### TASK INSTRUCTIONS
Find how many lines of the entries contain the word "haskell", then report that figure alone.

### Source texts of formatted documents
Segment Open

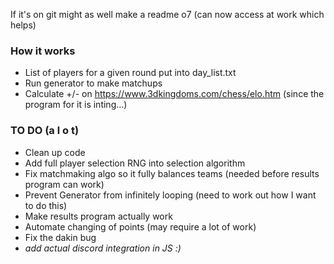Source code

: If it's on git might as well make a readme o7 (can now access at work which helps)

### How it works
- List of players for a given round put into day_list.txt
- Run generator to make matchups
- Calculate +/- on https://www.3dkingdoms.com/chess/elo.htm (since the program for it is inting...)

### TO DO (a l o t)
- Clean up code
- Add full player selection RNG into selection algorithm
- Fix matchmaking algo so it fully balances teams (needed before results program can work)
- Prevent Generator from infinitely looping (need to work out how I want to do this)
- Make results program actually work
- Automate changing of points (may require a lot of work)
- Fix the dakin bug
- *add actual discord integration in JS :)*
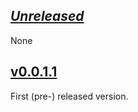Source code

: ## [*Unreleased*](https://github.com/pbrisbin/bugsnag-haskell/compare/v0.0.1.1...master)

None

## [v0.0.1.1](https://github.com/pbrisbin/bugsnag-haskell/tree/v0.0.1.1)

First (pre-) released version.

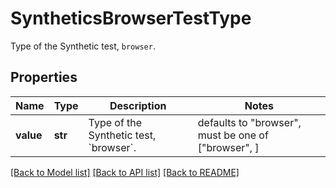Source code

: # SyntheticsBrowserTestType

Type of the Synthetic test, `browser`.

## Properties

| Name      | Type    | Description                                      | Notes                                               |
| --------- | ------- | ------------------------------------------------ | --------------------------------------------------- |
| **value** | **str** | Type of the Synthetic test, &#x60;browser&#x60;. | defaults to "browser", must be one of ["browser", ] |

[[Back to Model list]](README.md#documentation-for-models) [[Back to API list]](README.md#documentation-for-api-endpoints) [[Back to README]](README.md)
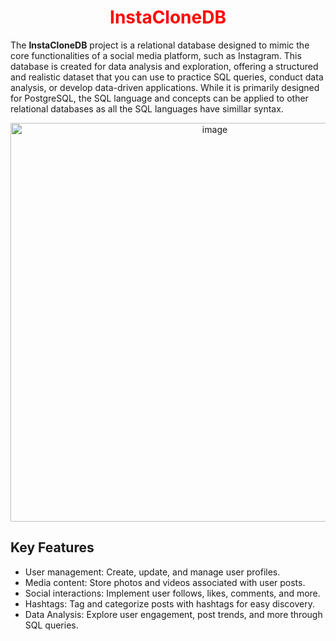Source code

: <div align="center">
  <h1 style="color: red;">InstaCloneDB</h1>
</div>

The **InstaCloneDB** project is a relational database designed to mimic the core functionalities of a social media platform, such as Instagram. This database is created for data analysis and exploration, offering a structured and realistic dataset that you can use to practice SQL queries, conduct data analysis, or develop data-driven applications.  While it is primarily designed for PostgreSQL, the SQL language and concepts can be applied to other relational databases as all the SQL languages have simillar syntax.

<div align="center">
  <img width="638" alt="image" src="https://github.com/Shashank1130/InstaCloneDB/assets/107529934/accc4efe-e9d6-473a-9a4e-13f016e3bf13">
</div>


## Key Features

- User management: Create, update, and manage user profiles.
- Media content: Store photos and videos associated with user posts.
- Social interactions: Implement user follows, likes, comments, and more.
- Hashtags: Tag and categorize posts with hashtags for easy discovery.
- Data Analysis: Explore user engagement, post trends, and more through SQL queries.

Segment Closed

### EXERCISE OUTPUT
2